I may be replacing my old but trusty NAD T163. It would be nice to get some feedback on the processors listed here:

Marantz AV7703 ($1500)
Yamaha CX-A5100 ($1700)
Onkyo PR-RZ5100 ($1800)

They are reasonably priced, but I'm cheap so I tend to go for the bottom dollar unit.
Which of these is better, and trouble free? 

My thinking is "audio first", as I am a former musician and music is still a passion for me. The reviews on these are all good, with a nod going to the Onkyo for the best audio quality. The Yamaha was selected as a "Top Pick" by Sound & Vision.

Does anyone here have real world experience with any of these? Thoughts? Positive and/or negative?

Thanks!


----------



## Oleson M.D. (Feb 3, 2010)

Problem solved. I purchased an Integra DHC-80.3 9.2. Yes, it's a few years old, but at the price including a two year manufacturer's warranty, it was a steal. This will do everything we need. And do it well.

https://www.accessories4less.com/ma...ch-thx-networking-a/v-preamp/processor/1.html


----------



## ajinfla (May 10, 2009)

Nice price, hope it works for a while. Have a friend with one that lasted a couple years but died recently.


----------



## Oleson M.D. (Feb 3, 2010)

ajinfla said:


> Nice price, hope it works for a while. Have a friend with one that lasted a couple years but died recently.


Every processor I've owned has died an early death. Starting with a Signature Series Harmon Kardon, and my NAD T163 now.
The reviews on the Integra were extremely good, both for the audio and video.
I may purchase an extended warranty.

edit: I purchased the extended warranty, 5 years total coverage. A bargain at $72.


----------



## NBPk402 (Feb 21, 2012)

Oleson said:


> Every processor I've owned has died an early death.
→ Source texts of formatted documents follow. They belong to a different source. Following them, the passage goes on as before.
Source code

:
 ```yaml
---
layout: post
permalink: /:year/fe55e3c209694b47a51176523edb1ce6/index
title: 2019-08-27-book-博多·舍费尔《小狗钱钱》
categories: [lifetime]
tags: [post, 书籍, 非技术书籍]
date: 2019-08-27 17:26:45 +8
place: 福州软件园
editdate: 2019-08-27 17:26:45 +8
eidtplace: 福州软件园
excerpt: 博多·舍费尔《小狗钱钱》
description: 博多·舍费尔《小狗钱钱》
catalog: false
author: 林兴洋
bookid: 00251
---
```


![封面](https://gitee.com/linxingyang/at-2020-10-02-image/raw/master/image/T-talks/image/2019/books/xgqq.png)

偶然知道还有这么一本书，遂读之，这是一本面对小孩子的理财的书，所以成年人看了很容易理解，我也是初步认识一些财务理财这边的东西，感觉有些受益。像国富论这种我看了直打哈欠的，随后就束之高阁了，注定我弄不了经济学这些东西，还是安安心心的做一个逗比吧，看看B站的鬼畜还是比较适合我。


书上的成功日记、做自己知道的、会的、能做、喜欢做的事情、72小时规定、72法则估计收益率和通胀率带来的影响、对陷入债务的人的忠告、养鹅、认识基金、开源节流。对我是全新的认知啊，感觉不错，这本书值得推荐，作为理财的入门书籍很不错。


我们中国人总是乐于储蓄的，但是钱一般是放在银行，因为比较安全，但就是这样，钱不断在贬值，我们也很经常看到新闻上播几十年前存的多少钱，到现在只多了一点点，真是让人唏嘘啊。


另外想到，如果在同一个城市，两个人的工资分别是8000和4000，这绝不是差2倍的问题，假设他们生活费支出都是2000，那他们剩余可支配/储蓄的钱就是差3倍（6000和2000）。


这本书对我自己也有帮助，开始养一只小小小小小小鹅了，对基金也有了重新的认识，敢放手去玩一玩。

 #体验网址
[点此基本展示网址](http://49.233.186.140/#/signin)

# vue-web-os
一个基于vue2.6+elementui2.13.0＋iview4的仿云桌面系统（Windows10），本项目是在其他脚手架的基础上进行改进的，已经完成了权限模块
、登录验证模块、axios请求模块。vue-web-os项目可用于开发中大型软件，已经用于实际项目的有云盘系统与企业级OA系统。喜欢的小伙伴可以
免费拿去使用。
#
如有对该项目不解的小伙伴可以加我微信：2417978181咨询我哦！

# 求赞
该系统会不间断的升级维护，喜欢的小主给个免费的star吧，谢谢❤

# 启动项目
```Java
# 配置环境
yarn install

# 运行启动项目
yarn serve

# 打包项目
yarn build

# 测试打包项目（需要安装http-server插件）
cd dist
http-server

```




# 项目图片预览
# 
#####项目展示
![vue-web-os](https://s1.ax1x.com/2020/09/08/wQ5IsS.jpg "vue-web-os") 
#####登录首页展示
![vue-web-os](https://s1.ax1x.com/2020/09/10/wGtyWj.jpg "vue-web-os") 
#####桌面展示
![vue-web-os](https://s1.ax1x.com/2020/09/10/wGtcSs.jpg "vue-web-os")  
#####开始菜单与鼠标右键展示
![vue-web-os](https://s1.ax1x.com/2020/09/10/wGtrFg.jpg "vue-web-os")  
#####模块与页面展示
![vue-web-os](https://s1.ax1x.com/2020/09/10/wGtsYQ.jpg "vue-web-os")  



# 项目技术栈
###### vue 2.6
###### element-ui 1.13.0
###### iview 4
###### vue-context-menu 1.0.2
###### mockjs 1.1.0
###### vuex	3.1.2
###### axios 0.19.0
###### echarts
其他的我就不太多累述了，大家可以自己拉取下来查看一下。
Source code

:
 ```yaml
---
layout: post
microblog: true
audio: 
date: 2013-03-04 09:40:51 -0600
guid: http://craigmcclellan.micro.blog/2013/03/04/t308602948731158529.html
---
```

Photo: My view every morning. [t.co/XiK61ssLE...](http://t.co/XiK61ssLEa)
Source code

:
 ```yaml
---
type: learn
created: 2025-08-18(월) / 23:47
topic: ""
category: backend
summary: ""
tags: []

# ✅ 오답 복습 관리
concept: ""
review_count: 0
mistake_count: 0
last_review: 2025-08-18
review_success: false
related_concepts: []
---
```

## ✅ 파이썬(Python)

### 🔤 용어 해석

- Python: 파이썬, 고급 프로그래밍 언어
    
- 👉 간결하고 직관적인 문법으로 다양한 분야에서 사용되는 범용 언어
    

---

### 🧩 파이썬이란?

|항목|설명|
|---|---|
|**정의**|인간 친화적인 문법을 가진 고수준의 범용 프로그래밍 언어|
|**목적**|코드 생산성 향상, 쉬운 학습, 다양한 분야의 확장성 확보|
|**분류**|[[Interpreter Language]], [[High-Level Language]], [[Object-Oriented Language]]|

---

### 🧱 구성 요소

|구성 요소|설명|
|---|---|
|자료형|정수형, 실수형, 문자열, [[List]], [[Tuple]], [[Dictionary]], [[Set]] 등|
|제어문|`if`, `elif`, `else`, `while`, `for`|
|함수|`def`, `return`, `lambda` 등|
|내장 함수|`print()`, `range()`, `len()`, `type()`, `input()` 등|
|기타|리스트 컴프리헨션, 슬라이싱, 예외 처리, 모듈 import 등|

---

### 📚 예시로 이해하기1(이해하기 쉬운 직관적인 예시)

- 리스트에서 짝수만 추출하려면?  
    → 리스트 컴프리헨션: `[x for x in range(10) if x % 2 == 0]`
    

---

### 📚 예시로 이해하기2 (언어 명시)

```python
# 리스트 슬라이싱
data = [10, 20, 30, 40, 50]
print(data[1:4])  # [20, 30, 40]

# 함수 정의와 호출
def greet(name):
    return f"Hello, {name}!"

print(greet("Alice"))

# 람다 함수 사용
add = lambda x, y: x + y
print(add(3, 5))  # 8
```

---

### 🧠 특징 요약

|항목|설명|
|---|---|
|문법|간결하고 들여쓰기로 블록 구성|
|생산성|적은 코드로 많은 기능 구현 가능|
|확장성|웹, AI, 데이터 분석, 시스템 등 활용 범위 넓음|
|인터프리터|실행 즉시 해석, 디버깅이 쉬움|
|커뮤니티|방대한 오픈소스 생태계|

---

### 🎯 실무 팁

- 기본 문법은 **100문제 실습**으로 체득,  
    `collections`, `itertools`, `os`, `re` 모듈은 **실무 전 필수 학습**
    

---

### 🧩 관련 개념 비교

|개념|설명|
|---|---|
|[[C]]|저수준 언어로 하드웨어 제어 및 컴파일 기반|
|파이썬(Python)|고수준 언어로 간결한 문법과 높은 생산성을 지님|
Starting with a Signature Series Harmon Kardon, and my NAD T163 now.
> The reviews on the Integra were extremely good, both for the audio and video.
> I may purchase an extended warranty.
> 
> edit: I purchased the extended warranty, 5 years total coverage. A bargain at $72.


Good idea IMO to purchase the extended warranty.


----------



## Don11 (Dec 10, 2018)

You get what you pay for.....just saying


----------



## 3dbinCanada (Sep 13, 2012)

I would have went with Yamaha as they have the lowest rate of returns of bad units. If you look at my signature, you will notice that a bigger part of my equipment list is Yamaha. The RX-V1900, the RX-V1500, the KX800 x 2 and the K-20 have all been purchased used with no work done on them to date.


----------